A great place to compare health insurance policies, without having anyone try to make money from you is the government comparison site: http://www.privatehealth.gov.au/.  After looking through, I can't find any that I can afford that would do everything I need.

So, I've given up hospital cover, and while I'm thinking about it a bit longer, I'm leaning toward giving up extras cover as well.

If I were designing a health insurance policy for someone in my position (middle-aged woman, with chronic health issues, living on a disability support pension):  it would include, all dental (forget major/minor - just teeth stuff done by a qualified person up to a set limit); all the usual things that are possible with ageing and with chronic illness (so everything from hearts to joints to brains); it would cover physiotherapy, psychology, eyes, dietetics and pharmacy.  It would not cover pregnancy, assisted reproduction and random alternative therapies. There seem to be lots of cheaper policies aimed to get young people into health insurance, but there don't seem to be any affordable ones for people at my life stage.

Sunday, 11 June 2017

It's OK to be Unreliable

Image pink rose. Text Lupus life lesson #2. It's OK to be unreliable.One of the things I really hate about lupus is that I am unreliable.

It's not just me.  When I asked what other lupies had learned from lupus, there were a couple of people who responded about being unreliable.

It's not just that we feel bad about being unreliable, but that we also take on how others feel about our being unreliable.

We feel guilty and frustrated because we have to cancel plans.

Our friends and family may get frustrated or upset with us for constantly cancelling plans.  Some of them even give up making plans with us.

Their response makes us feel even more guilty and frustrated.

If they stop making plans with us, it also helps make us feel more isolated.

It's time for a line from my Granddaughter's favourite movie: "Let it go."  (Actually, my Granddaughter thinks the movie is named, "Let it Go", but that's a different story.)

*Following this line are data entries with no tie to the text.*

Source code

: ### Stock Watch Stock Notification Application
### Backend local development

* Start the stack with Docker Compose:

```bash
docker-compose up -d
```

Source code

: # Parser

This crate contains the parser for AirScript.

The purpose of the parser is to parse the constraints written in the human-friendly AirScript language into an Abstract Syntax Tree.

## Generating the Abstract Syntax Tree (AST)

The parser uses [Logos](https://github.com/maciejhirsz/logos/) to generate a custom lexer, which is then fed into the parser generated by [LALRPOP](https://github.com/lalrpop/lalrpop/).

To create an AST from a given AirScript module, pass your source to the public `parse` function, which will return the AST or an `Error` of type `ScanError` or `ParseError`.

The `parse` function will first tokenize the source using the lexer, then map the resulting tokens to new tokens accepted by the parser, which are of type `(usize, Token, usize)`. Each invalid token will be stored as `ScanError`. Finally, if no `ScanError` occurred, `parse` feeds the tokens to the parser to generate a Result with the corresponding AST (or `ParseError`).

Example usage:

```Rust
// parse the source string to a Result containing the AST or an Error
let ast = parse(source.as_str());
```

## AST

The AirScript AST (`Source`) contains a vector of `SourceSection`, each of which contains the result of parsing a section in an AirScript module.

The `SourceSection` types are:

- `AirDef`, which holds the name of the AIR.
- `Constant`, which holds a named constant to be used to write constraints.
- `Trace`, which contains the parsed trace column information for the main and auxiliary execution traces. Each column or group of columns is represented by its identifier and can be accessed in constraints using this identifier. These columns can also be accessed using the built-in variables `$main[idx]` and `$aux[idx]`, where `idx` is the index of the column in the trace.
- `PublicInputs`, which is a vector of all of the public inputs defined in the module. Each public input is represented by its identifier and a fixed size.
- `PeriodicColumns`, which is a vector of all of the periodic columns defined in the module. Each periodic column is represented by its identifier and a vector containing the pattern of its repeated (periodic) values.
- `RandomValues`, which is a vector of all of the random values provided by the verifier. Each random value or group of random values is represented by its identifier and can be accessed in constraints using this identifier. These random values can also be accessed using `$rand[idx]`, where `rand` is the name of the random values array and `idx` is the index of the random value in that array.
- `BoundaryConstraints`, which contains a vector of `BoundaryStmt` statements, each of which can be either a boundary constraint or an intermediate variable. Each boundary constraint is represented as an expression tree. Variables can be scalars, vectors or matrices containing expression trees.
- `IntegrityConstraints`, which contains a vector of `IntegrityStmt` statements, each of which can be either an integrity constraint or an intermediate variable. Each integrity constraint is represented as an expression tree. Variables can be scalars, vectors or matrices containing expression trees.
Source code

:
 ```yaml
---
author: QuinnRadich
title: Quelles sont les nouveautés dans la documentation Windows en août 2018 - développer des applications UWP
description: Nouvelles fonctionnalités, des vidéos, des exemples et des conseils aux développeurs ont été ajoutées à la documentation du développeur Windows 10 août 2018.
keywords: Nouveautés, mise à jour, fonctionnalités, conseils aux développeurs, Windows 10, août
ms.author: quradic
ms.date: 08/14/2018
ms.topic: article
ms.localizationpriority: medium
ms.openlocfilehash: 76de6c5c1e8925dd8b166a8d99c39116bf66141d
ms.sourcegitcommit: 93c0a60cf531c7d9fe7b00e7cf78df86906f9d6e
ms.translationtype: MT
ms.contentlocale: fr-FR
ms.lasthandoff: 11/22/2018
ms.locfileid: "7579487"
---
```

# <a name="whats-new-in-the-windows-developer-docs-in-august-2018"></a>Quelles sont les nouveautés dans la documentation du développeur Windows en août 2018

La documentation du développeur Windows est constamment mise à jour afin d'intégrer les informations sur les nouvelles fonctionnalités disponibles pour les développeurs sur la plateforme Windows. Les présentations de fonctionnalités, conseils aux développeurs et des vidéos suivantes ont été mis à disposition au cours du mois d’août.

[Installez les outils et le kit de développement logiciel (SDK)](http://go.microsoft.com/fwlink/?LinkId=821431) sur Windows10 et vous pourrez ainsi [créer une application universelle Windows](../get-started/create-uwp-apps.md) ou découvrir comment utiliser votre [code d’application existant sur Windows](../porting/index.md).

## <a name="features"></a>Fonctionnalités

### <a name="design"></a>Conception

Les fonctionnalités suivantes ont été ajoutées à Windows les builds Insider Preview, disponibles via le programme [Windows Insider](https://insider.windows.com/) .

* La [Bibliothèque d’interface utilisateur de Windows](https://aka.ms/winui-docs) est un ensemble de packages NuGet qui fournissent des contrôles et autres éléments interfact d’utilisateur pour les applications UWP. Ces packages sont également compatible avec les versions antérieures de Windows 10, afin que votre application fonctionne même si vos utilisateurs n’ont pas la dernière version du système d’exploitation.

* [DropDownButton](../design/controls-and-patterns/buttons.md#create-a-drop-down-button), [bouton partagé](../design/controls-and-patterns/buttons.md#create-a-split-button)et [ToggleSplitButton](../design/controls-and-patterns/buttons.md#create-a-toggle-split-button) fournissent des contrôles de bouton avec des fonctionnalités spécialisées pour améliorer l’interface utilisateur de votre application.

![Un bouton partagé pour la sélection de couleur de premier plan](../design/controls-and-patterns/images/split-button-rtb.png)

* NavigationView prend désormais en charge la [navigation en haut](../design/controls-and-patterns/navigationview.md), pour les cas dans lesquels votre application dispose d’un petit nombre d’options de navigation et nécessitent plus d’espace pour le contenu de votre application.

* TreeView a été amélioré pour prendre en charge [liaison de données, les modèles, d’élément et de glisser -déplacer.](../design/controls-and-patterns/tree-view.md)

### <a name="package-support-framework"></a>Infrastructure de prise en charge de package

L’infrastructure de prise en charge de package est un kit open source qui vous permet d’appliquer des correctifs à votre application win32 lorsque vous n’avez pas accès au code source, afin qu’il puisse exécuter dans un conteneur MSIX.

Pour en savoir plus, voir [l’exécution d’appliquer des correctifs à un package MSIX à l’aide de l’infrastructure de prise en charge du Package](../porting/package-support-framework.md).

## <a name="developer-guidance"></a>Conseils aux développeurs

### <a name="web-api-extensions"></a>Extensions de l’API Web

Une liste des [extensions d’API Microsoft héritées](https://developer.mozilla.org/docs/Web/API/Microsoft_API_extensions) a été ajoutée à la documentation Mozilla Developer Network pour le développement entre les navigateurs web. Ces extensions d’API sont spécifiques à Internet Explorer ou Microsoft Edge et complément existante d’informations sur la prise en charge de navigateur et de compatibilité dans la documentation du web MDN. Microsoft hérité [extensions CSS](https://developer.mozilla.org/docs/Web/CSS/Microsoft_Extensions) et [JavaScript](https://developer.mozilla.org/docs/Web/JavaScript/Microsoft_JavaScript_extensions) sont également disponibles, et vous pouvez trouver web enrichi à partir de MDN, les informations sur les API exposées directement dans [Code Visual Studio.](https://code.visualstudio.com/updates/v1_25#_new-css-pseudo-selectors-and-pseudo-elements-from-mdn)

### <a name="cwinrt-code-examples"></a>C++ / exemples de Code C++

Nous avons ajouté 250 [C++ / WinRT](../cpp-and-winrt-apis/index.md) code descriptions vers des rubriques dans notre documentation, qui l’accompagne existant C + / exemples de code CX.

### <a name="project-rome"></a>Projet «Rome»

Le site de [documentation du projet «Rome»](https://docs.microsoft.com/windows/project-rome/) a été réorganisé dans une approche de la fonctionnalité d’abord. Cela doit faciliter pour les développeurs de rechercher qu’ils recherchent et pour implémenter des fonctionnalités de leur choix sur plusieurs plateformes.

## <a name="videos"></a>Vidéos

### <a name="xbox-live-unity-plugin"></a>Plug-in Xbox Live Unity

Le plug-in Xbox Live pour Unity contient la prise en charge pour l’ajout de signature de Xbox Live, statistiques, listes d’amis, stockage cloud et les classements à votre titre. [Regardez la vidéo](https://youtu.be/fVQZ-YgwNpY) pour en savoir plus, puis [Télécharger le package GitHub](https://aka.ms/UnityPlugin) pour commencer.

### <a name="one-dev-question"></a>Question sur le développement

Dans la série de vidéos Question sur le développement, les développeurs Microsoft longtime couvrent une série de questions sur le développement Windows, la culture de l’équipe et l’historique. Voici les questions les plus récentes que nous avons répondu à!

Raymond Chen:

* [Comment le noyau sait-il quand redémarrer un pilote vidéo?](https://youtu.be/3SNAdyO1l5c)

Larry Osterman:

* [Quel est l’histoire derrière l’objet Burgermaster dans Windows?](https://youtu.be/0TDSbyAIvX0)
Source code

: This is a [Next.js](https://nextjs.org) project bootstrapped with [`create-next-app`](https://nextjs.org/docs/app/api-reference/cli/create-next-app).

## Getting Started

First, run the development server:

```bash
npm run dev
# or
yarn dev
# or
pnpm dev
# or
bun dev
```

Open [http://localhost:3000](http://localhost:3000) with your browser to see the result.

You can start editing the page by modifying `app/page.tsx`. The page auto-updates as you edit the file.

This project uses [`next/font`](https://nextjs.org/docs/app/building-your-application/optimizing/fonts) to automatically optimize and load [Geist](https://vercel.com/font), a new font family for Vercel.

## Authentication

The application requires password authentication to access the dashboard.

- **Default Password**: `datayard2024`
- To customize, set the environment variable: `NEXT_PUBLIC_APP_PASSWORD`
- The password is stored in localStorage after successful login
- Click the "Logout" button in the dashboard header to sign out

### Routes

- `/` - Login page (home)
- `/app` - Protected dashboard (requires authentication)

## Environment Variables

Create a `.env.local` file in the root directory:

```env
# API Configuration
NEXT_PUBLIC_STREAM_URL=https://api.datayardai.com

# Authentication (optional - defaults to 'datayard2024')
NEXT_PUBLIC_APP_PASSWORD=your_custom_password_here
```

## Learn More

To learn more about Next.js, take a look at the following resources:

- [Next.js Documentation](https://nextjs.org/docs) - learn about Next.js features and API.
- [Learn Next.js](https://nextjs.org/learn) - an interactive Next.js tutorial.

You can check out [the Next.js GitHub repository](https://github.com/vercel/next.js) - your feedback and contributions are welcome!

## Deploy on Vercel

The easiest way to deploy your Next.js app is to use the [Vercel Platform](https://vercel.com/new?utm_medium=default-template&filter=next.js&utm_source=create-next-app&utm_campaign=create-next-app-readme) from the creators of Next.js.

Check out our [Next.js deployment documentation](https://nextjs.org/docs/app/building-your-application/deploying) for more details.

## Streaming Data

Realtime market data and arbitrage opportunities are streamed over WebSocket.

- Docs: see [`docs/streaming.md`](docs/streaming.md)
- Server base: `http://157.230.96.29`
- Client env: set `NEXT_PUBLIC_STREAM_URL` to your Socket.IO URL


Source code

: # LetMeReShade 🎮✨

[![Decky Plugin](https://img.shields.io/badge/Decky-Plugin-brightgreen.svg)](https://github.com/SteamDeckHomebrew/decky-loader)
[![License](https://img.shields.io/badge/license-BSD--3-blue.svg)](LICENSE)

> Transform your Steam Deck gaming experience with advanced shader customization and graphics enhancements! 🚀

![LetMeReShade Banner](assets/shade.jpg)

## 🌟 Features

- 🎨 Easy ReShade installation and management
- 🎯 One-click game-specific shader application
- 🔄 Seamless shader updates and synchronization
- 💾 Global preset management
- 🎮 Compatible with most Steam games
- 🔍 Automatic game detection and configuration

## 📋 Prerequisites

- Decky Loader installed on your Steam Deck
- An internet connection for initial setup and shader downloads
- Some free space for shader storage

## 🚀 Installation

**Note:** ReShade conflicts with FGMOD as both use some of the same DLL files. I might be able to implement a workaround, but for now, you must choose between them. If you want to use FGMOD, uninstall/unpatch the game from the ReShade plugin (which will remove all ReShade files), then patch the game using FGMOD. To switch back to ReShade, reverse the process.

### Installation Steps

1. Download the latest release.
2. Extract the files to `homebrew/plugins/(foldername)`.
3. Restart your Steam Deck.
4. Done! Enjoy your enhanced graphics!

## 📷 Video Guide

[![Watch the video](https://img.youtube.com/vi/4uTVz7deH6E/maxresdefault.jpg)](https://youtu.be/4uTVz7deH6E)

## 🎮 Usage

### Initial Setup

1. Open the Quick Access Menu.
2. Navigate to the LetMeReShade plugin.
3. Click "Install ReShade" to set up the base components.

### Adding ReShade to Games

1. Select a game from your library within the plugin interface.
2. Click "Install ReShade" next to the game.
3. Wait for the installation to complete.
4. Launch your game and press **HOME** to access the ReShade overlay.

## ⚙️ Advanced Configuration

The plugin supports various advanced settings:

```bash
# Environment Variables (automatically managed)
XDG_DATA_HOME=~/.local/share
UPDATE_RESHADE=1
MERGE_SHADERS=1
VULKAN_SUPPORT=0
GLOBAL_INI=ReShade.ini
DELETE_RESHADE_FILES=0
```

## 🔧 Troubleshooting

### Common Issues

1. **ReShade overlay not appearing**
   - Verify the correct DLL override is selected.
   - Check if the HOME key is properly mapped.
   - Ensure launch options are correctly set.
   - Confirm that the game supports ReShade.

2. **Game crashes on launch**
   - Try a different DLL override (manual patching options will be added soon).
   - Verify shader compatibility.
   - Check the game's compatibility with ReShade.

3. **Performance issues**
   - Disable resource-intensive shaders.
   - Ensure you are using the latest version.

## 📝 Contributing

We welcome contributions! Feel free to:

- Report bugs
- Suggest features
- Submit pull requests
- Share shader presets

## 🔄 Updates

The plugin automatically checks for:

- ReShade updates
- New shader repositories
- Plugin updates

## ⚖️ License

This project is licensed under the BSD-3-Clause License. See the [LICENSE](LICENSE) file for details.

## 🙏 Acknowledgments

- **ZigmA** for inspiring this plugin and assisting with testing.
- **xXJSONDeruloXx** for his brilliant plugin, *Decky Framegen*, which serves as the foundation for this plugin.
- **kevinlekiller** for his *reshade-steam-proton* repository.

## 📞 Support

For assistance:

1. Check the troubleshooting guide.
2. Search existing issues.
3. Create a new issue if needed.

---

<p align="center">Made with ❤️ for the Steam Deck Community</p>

We're going to be unreliable. We're going to plan for things and then be too sick to do them.  But that's no reason to stop planning things.  Beating ourselves up isn't going to change anything.  So we just have to accept that we will miss out on some things, but if we keep making plans, we will get to enjoy actually doing some of them.

We are responsible for how we react to our own being unreliable.  We are not responsible for how other people react to it.  Their thoughts, feelings, and actions are their own.  We don't control them. If they can't come to terms with a friend or family member being sick, that's their issue.

Never Take a Good Day for Granted

Image pink rose. Text Lupus life lesson #1 Never take a good day for granted.It's confession time.  I may not be quite as well as I've been telling you (and myself) lately.  With my effort at eating properly and exercising almost daily,  I don't seem to have the energy to do much else.  I'm not writing much, and I'm sleeping 12 to 14 hours a night.

What I have been feeling is less pain.  And less pain is good, extremely good.

So while I can I'm going to make the most of the low pain days.

I'm going to keep exercising, and I'm going to keep being a careful to try to eat properly.

You see, lupus has taught me a lot.  One of those things is that a good day is a rare and precious thing.  It should never be taken for granted.

So while the good days last, even if I end up going to bed at 5pm, I'm going to continue trying to get my health into the best possible state before my next flare.

I recently asked on Facebook what lessons other lupies had learned from lupus, a lot are things I have also learned. I'm going to share those over the next few days. Lupus has taught us all a great deal - mostly things none of us ever wanted to know.